Wednesday, March 4, 2026

Trrmp wants a USA-friendly autocrat in Iran

"You say you want a RevolutionWell, you knowWe all wanna change the world. . . 


You'd better free your mind instead"

   The Beatles, "Revolution 1, 1968


Trump wants to leave Iran's rulers in place. Forget revolution.


Keep the police. Keep the public employees. Keep the government structure. Keep all but the very top military. Keep the autocracy.


Trump doesn't want something new and organic to rise up in Iran. That is too unpredictable.  Forget messy democracy. He wants a pro-American business partner who owes his position to Trump. He wants another Venezuela deal.

Jim Stodder put this insight together for me. Jim is a college classmate. He left school for a while amid the anti-war disturbances of the era, then returned to complete college and then get his Ph.D. in economics from Yale. He taught international economics and securities regulation at Boston University.



Guest Post by Jim Stodder

Will Trump offer Iran the same kind of deal he’s offering Venezuela and now Cuba?             

 

The deal is – “Go ahead and run your own affairs; repress your people however you want. Just stop messing with U.S. security and give us a piece of that oil and gas revenue.”  

 

He’s already made this deal explicit with Venezuela, mentioned it to Cuba, and said he’d like to discuss it with Iran.  All that democracy stuff was for his American audience.  For getting what he wants, democracy in these countries would be a bug, not a feature.

 

There are many things in such a deal that would appeal to Trump:

* It would be the easiest and quickest resolution.

* It would therefore win the most political support in the U.S.

* It offers many avenues of enrichment for his friends and family.

* Even if it’s just a ploy or falls apart, the prospect of such a deal makes it less likely Iran retaliates with serious terrorism like a dirty bomb. (It still has enough nuclear expertise to do it, and it doesn’t take an ICBM.) 

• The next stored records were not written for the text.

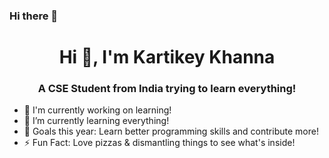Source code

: ### Hi there 👋

<h1 align="center">Hi 👋, I'm Kartikey Khanna</h1>
<h3 align="center">A CSE Student from India trying to learn everything!</h3>


* 🔭 I'm currently working on learning!
* 🌱 I’m currently learning everything!
* 🥅 Goals this year: Learn better programming skills and contribute more!
* ⚡ Fun Fact: Love pizzas & dismantling things to see what's inside!
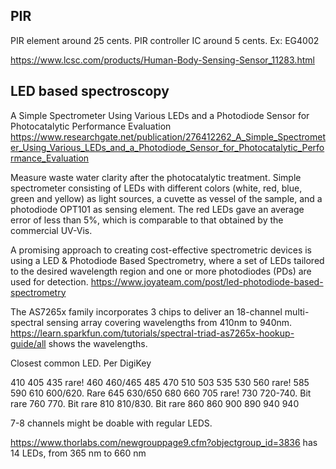 
## PIR

PIR element around 25 cents.
PIR controller IC around 5 cents. Ex: EG4002

https://www.lcsc.com/products/Human-Body-Sensing-Sensor_11283.html



## LED based spectroscopy

A Simple Spectrometer Using Various LEDs and a Photodiode Sensor for Photocatalytic Performance Evaluation
https://www.researchgate.net/publication/276412262_A_Simple_Spectrometer_Using_Various_LEDs_and_a_Photodiode_Sensor_for_Photocatalytic_Performance_Evaluation

Measure waste water clarity after the photocatalytic treatment.
Simple spectrometer consisting of LEDs with different colors (white, red, blue, green and yellow) as light sources,
a cuvette as vessel of the sample, and a photodiode OPT101 as sensing element.
The red LEDs gave an average error of less than 5%, which is comparable to that obtained by the commercial UV-Vis. 


A promising approach to creating cost-effective spectrometric devices is using a LED & Photodiode Based Spectrometry,
where a set of LEDs tailored to the desired wavelength region and one or more photodiodes (PDs) are used for detection. 
https://www.joyateam.com/post/led-photodiode-based-spectrometry


The AS7265x family incorporates 3 chips to deliver an 18-channel multi-spectral sensing array covering wavelengths from 410nm to 940nm.
https://learn.sparkfun.com/tutorials/spectral-triad-as7265x-hookup-guide/all
shows the wavelengths.

Closest common LED. Per DigiKey

410  405
435  rare!
460  460/465
485  470
510  503
535  530
560  rare!
585  590
610  600/620. Rare
645  630/650
680  660
705  rare!
730  720-740. Bit rare
760  770. Bit rare
810  810/830. Bit rare
860  860
900  890
940  940

7-8 channels might be doable with regular LEDS.


https://www.thorlabs.com/newgrouppage9.cfm?objectgroup_id=3836
has 14 LEDs, from 365 nm to 660 nm

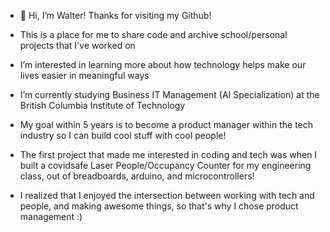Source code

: - 👋 Hi, I’m Walter! Thanks for visiting my Github!
- This is a place for me to share code and archive school/personal projects that I've worked on

- I’m interested in learning more about how technology helps make our lives easier in meaningful ways
- I’m currently studying Business IT Management (AI Specialization) at the British Columbia Institute of Technology

- My goal within 5 years is to become a product manager within the tech industry so I can build cool stuff with cool people!
- The first project that made me interested in coding and tech was when I built a covidsafe Laser People/Occupancy Counter for my engineering class, out of breadboards, arduino, and microcontrollers!
- I realized that I enjoyed the intersection between working with tech and people, and making awesome things, so that's why I chose product management :)

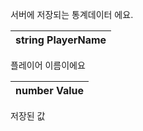
서버에 저장되는 통계데이터 에요. 

| **string PlayerName** |
| :--- |

플레이어 이름이에요 

| **number Value** |
| :--- |

저장된 값 
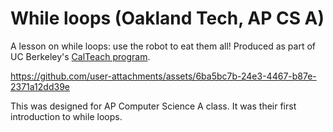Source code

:# While loops (Oakland Tech, AP CS A)

A lesson on while loops: use the robot to eat them all! Produced as part of UC Berkeley's [CalTeach program](https://calteach.berkeley.edu/).

https://github.com/user-attachments/assets/6ba5bc7b-24e3-4467-b87e-2371a12dd39e

This was designed for AP Computer Science A class. It was their first introduction to while loops.
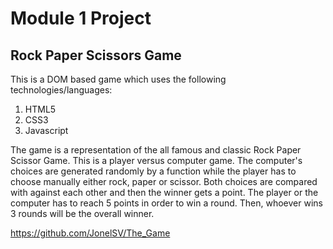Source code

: # Module 1 Project

## Rock Paper Scissors Game

This is a DOM based game which uses the following technologies/languages:

1. HTML5
2. CSS3
3. Javascript 

The game is a representation of the all famous and classic Rock Paper Scissor Game.
This is a player versus computer game. The computer's choices are generated randomly by
a function while the player has to choose manually either rock, paper or scissor. Both choices are 
compared with against each other and then the winner gets a point. The player or the computer has 
to reach 5 points in order to win a round. Then, whoever wins 3 rounds will be the overall winner.  


https://github.com/JonelSV/The_Game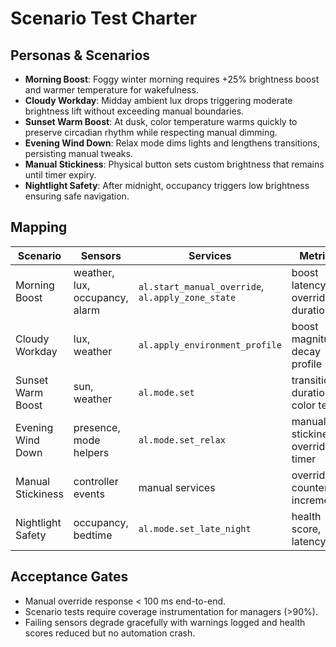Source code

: # Scenario Test Charter

## Personas & Scenarios
- **Morning Boost**: Foggy winter morning requires +25% brightness boost and warmer temperature for wakefulness.
- **Cloudy Workday**: Midday ambient lux drops triggering moderate brightness lift without exceeding manual boundaries.
- **Sunset Warm Boost**: At dusk, color temperature warms quickly to preserve circadian rhythm while respecting manual dimming.
- **Evening Wind Down**: Relax mode dims lights and lengthens transitions, persisting manual tweaks.
- **Manual Stickiness**: Physical button sets custom brightness that remains until timer expiry.
- **Nightlight Safety**: After midnight, occupancy triggers low brightness ensuring safe navigation.

## Mapping
| Scenario | Sensors | Services | Metrics |
| --- | --- | --- | --- |
| Morning Boost | weather, lux, occupancy, alarm | `al.start_manual_override`, `al.apply_zone_state` | boost latency, override duration |
| Cloudy Workday | lux, weather | `al.apply_environment_profile` | boost magnitude, decay profile |
| Sunset Warm Boost | sun, weather | `al.mode.set` | transition duration, color temp |
| Evening Wind Down | presence, mode helpers | `al.mode.set_relax` | manual stickiness, override timer |
| Manual Stickiness | controller events | manual services | override counter increments |
| Nightlight Safety | occupancy, bedtime | `al.mode.set_late_night` | health score, latency |

## Acceptance Gates
- Manual override response < 100 ms end-to-end.
- Scenario tests require coverage instrumentation for managers (>90%).
- Failing sensors degrade gracefully with warnings logged and health scores reduced but no automation crash.
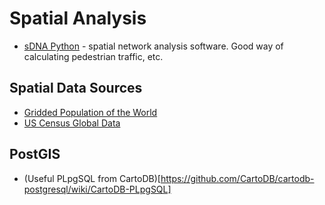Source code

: Spatial Analysis
================

* [sDNA Python](http://www.cardiff.ac.uk/sdna/sdna-for-python-enthusiasts/) - spatial network analysis software. Good way of calculating pedestrian traffic, etc.


## Spatial Data Sources
* [Gridded Population of the World](http://sedac.ciesin.columbia.edu/data/set/gpw-v3-population-count/data-download)
* [US Census Global Data](http://census.gov/population/international/data/mapping)


## PostGIS
* (Useful PLpgSQL from CartoDB)[https://github.com/CartoDB/cartodb-postgresql/wiki/CartoDB-PLpgSQL]
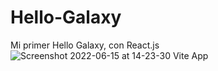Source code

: # Hello-Galaxy
Mi primer Hello Galaxy, con React.js
![Screenshot 2022-06-15 at 14-23-30 Vite App](https://user-images.githubusercontent.com/107477446/173899473-bc8fa780-4315-4fe0-bf4d-7764a9a0b8be.png)
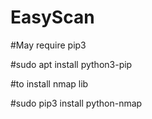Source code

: # EasyScan

#May require pip3

#sudo apt install python3-pip

#to install nmap lib

#sudo pip3 install python-nmap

* Controlling Iran’s oil gives the U.S. leverage over China. The Economist magazine says China gets 4% of its crude from Venezuela and more than 10% from Iran.

 

There’s a counterargument to the last point, however.  It is that making Iran less secure for China makes Russia more important as its supplier. China gets about 20% of its oil from Russia, via several oil pipelines and ships from Russia’s Far East. It also gets almost 40% of its natural gas imports from Russia via the Power of Siberia 1 pipeline and LNG ships, again through Russia’s East.

 

Against this growing importance of Russia, the fact remains that 40% of China’s crude oil flows through the Strait of Hormuz, which Iran could choke off.  On balance, I’d say that controlling Iran increases Trump’s leverage over China. And giving Russia more power has never been something about which Trump seems too concerned.

 

If I were advising Trump, I'd make the case. Given the direct benefits to him, he'd give it serious thought.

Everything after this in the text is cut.